Our safari began in earnest on the morning of our first full day in Kenya. We were driven to an elephant orphanage in Nairobi where baby elephants who have lost their parents are raised before being released back into the wild. Most of the elephants had become orphans due to poachers, a serious problem throughout Africa due to the high value placed on their husks. The elephants were introduced in two groups, walking out single file led by one of the workers who introduced each of the elephants by name and age and described their daily routine. The elephants ranged in age from 3 months to two years and each group would form a herd with the eldest being the leader. These groups would be released back in the wild together.
Megan and I then boarded the tour company’s Land Rover and our guide, Charles, drove us several hours to Lake Naivasha. It should be noted that driving in Kenya is nothing like driving in the US (or, really, anywhere else). It is more an aggressive form of survival with each driver making split-second decisions on whether to attack, retreat, or hold their ground. Of all of the concerns of traveling to Africa, riding in a car is hardly ever mentioned, but it should be included at the top of the list. We were passed on the left, on the right, both at the same time, and even saw cars pass on the opposite shoulder, swerving around on-coming traffic – of course, this was all on a one-lane, poorly maintained road. Fortunately, Charles struck just the right balance of speed and safety and delivered us safely throughout the journey. The Land Rover certainly came in useful since several times we just hopped the curb and drove around construction and the laconic police officer on duty to bypass the recommended detour.
Added to the harrowing overland drive, we passed into the Great Rift Valley, an impressive trench that runs over 7,000 miles from Syria to Mozambique. With a slight resemblance to the Grand Canyon, we stopped at an overlook that provided a view of the expansive valley before descending the steep eastern edge into the valley.

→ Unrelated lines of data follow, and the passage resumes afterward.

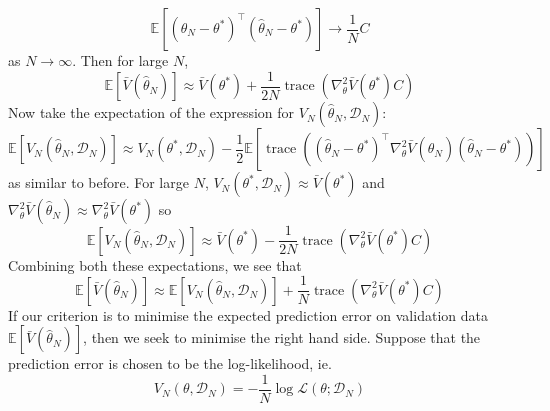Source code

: \documentclass[11pt]{report} %
\begin{document}
\begin{equation}
\mathbb{E}\left[\left(\hat{\theta}_{N} - \theta^{*}\right)^{\top}\left(\hat{\theta}_{N} - \theta^{*}\right)\right] \to \dfrac{1}{N}C
\end{equation}
as $N\to\infty$. Then for large $N$,
\begin{equation}
\mathbb{E}\left[\bar{V}\left(\hat{\theta}_{N}\right)\right] \approx \bar{V}\left(\theta^{*}\right) + \dfrac{1}{2N}\operatorname{trace}\left(\nabla_{\theta}^{2}\bar{V}\left(\theta^{*}\right)C\right)
\end{equation}
Now take the expectation of the expression for $V_{N}\left(\hat{\theta}_{N}, \mathcal{D}_{N}\right)$:
\begin{equation}
\mathbb{E}\left[V_{N}\left(\hat{\theta}_{N}, \mathcal{D}_{N}\right)\right] \approx V_{N}\left(\theta^{*}, \mathcal{D}_{N}\right) - \dfrac{1}{2}\mathbb{E}\left[\operatorname{trace}\left(\left(\hat{\theta}_{N} - \theta^{*}\right)^{\top}\nabla_{\theta}^{2}\bar{V}\left(\hat{\theta}_{N}\right)\left(\hat{\theta}_{N} - \theta^{*}\right)\right)\right]
\end{equation}
as similar to before. For large $N$, $V_{N}\left(\theta^{*}, \mathcal{D}_{N}\right)\approx \bar{V}\left(\theta^{*}\right)$ and $\nabla_{\theta}^{2}\bar{V}\left(\hat{\theta}_{N}\right) \approx \nabla_{\theta}^{2}\bar{V}\left(\theta^{*}\right)$ so
\begin{equation}
\mathbb{E}\left[V_{N}\left(\hat{\theta}_{N}, \mathcal{D}_{N}\right)\right] \approx \bar{V}\left(\theta^{*}\right) - \dfrac{1}{2N}\operatorname{trace}\left(\nabla_{\theta}^{2}\bar{V}\left(\theta^{*}\right)C\right)
\end{equation}
Combining both these expectations, we see that
\begin{equation}
\mathbb{E}\left[\bar{V}\left(\hat{\theta}_{N}\right)\right] \approx \mathbb{E}\left[V_{N}\left(\hat{\theta}_{N}, \mathcal{D}_{N}\right)\right] + \dfrac{1}{N}\operatorname{trace}\left(\nabla_{\theta}^{2}\bar{V}\left(\theta^{*}\right)C\right)
\end{equation}
If our criterion is to minimise the expected prediction error on validation data $\mathbb{E}\left[\bar{V}\left(\hat{\theta}_{N}\right)\right]$, then we seek to minimise the right hand side. Suppose that the prediction error is chosen to be the log-likelihood, ie.
\begin{equation}
V_{N}\left(\theta, \mathcal{D}_{N}\right)  = -\dfrac{1}{N}\log\mathcal{L}\left(\theta; \mathcal{D}_{N}\right)
\end{equation}
\end{document}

Upon safely arriving at our destination, we walked through a small forest and boarded a motorboat for a boat safari. Even before casting off, we began seeing water buffalo, giraffes, and an assortment of birds grazing by the water. We slowly motored out to the lake through high grass and exotic species of birds presented themselves in every direction. As we excitedly tried to take it all in and snapped as many pictures as possible, the guide patiently pointed out kingfishers, cormorants, egrets, and herons. Once the lake opened up before us, we saw groups of hippos in every direction. Fearlessly, we motored through these groups and approached to within a few feet of the most dangerous animal in Africa. In the distance, the far shore was barely visible through the haze. We were informed that this is where the movie “Out of Africa” was filmed. In addition to the plethora of wildlife viewed from the boat, on the hike back to the car we saw both the rare colobus monkey and dik dik.
Another long drive delivered us to Mbweha Camp near Lake Nakuru just before sunset. Again, we were the only guests and were greeted with a tasty, frosty beverage. We were led to a cute, rustic cottage constructed of lava rock with a thatched roof. The inviting bed in the middle of the room was covered in a mosquito net. After getting settled, we poked our head out of the private hut and flashed our flashlight to hail the security guard to guide us to the main lounge where we enjoyed another excellent private fireside meal. Still suffering from jetlag, following dinner we were guided back to the hut, admiring the stunning view of stars in the absence of artificial light. With temperatures plummeting and listening to animals patting by outside and bugs buzzing around in our hut, we scurried into the protection of our bed. Megan was first to enter and jumped back with a scream, pointing out that something was in the bed. Several bumps appeared to be moving under the covers and I dramatically pulled back the sheets to reveal a few bladders of warm water that had been strategically placed in the bed to keep it warm. Once we got over the shock, it made for a really comfortable sleep and we vowed to bring this simple method of keeping the bed warm back to the US.
Thus ended our first full day in Africa. We got a taste of the amazing wildlife and moved from the dense urban center of Nairobi to the remote planes of Lake Nakuru. Along the way, we saw a wide range of Kenyan villages and a huge diversity in the landscape.